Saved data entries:
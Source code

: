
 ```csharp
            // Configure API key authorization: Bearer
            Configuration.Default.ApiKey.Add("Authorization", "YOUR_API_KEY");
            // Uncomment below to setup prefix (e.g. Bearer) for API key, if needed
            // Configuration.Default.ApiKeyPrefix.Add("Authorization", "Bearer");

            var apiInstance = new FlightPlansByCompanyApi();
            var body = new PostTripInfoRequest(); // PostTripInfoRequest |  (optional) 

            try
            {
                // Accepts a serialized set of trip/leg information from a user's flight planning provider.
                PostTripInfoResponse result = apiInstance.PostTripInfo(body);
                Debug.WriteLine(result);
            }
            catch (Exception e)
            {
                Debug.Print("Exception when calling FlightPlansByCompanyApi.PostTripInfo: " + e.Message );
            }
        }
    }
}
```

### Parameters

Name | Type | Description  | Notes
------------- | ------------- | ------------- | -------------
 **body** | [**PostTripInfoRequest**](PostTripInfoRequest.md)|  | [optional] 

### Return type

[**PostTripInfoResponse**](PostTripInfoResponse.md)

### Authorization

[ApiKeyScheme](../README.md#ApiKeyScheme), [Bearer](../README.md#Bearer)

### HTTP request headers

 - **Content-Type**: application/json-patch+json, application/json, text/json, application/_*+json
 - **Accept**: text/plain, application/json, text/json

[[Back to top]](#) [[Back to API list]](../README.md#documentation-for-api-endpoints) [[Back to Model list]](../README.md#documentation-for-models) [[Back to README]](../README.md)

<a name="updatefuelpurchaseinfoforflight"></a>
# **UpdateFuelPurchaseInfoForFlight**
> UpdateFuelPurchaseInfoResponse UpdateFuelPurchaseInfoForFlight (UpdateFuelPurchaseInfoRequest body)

== ASSIGNED TASK ==
From the records above, pull every line that has the string "body" and copy it.

== ANSWER TO THIS EXERCISE ==
            var body = new PostTripInfoRequest(); // PostTripInfoRequest |  (optional) 
                PostTripInfoResponse result = apiInstance.PostTripInfo(body);
 **body** | [**PostTripInfoRequest**](PostTripInfoRequest.md)|  | [optional] 
> UpdateFuelPurchaseInfoResponse UpdateFuelPurchaseInfoForFlight (UpdateFuelPurchaseInfoRequest body)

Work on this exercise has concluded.